» **Work to complete**
Leave out the pictures and copy each record below exactly.
===== Data supplied
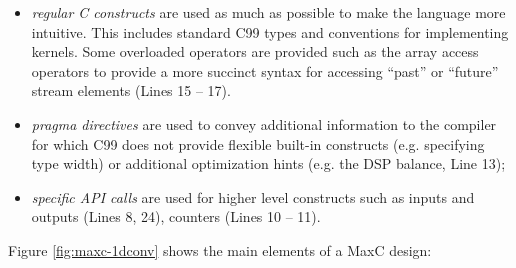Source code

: \begin{itemize}
\item \emph{regular C constructs} are used as much as possible to make
  the language more intuitive. This includes standard C99 types and
  conventions for implementing kernels. Some overloaded operators are
  provided such as the array access operators to provide a more
  succinct syntax for accessing ``past'' or ``future'' stream elements
  (Lines 15 -- 17).

\item \emph{pragma directives} are used to convey additional
  information to the compiler for which C99 does not provide flexible
  built-in constructs (e.g. specifying type width) or additional
  optimization hints (e.g. the DSP balance, Line 13);

\item \emph{specific API calls} are used for higher level constructs
  such as inputs and outputs (Lines 8, 24), counters (Lines 10 -- 11).

\end{itemize}


Figure \ref{fig:maxc-1dconv} shows the main elements of a MaxC design:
==========
» **Answer area**
Source code

: \begin{itemize}
\item \emph{regular C constructs} are used as much as possible to make
  the language more intuitive. This includes standard C99 types and
  conventions for implementing kernels. Some overloaded operators are
  provided such as the array access operators to provide a more
  succinct syntax for accessing ``past'' or ``future'' stream elements
  (Lines 15 -- 17).

\item \emph{pragma directives} are used to convey additional
  information to the compiler for which C99 does not provide flexible
  built-in constructs (e.g. specifying type width) or additional
  optimization hints (e.g. the DSP balance, Line 13);

\item \emph{specific API calls} are used for higher level constructs
  such as inputs and outputs (Lines 8, 24), counters (Lines 10 -- 11).

\end{itemize}


Figure \ref{fig:maxc-1dconv} shows the main elements of a MaxC design:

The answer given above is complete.